===== Entries provided

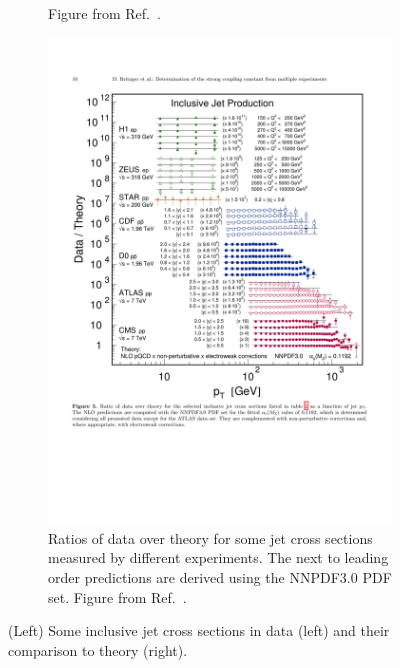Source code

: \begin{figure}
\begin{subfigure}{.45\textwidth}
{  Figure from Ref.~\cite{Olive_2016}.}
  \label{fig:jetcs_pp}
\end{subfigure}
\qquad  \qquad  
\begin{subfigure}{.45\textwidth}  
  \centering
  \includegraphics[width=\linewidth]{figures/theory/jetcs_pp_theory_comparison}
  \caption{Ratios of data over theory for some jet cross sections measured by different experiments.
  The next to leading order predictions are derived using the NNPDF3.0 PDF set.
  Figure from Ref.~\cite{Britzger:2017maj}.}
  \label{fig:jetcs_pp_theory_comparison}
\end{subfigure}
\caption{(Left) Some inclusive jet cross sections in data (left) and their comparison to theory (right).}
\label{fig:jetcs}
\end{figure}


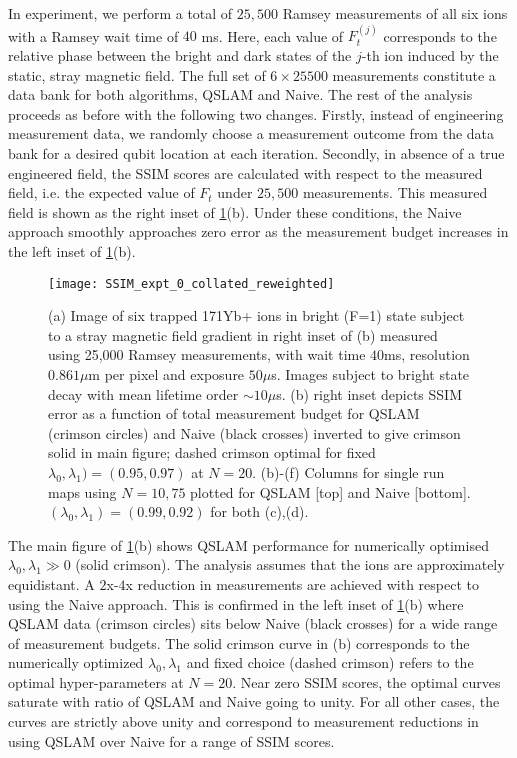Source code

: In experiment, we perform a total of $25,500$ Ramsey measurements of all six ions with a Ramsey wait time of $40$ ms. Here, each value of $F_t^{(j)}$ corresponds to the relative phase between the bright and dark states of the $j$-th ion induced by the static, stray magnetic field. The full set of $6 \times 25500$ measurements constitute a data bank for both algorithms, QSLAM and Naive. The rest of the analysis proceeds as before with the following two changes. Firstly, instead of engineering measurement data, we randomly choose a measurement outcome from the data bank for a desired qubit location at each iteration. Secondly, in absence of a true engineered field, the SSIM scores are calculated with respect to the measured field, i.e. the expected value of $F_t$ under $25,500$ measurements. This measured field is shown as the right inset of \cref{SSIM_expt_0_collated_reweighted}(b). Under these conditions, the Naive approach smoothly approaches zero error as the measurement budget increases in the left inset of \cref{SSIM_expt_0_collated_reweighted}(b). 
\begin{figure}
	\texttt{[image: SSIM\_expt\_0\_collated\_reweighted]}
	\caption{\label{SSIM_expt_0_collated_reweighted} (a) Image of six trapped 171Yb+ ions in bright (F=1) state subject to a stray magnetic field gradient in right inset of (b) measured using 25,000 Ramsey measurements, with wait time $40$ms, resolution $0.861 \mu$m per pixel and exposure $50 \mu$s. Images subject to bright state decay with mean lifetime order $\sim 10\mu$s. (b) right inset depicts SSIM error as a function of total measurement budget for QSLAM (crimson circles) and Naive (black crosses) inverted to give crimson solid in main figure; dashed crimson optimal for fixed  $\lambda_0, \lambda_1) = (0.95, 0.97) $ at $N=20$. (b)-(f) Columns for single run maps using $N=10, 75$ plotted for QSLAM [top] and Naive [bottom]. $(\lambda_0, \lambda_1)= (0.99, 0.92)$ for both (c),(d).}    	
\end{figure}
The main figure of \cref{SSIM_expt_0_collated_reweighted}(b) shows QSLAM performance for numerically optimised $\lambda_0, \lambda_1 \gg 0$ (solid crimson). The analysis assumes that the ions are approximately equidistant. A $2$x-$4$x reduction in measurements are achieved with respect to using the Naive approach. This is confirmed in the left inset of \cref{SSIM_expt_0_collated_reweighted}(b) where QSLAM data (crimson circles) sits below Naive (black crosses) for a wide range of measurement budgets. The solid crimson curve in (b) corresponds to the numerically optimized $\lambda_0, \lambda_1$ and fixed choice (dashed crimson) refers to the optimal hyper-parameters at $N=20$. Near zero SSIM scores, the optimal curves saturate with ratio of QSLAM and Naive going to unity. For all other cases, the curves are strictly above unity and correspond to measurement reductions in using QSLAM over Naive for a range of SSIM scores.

==========

▶ _Exercise goal_
When a line above contains the string "cite", copy that line.

▶ _Answer space_
{  Figure from Ref.~\cite{Olive_2016}.}
  Figure from Ref.~\cite{Britzger:2017maj}.}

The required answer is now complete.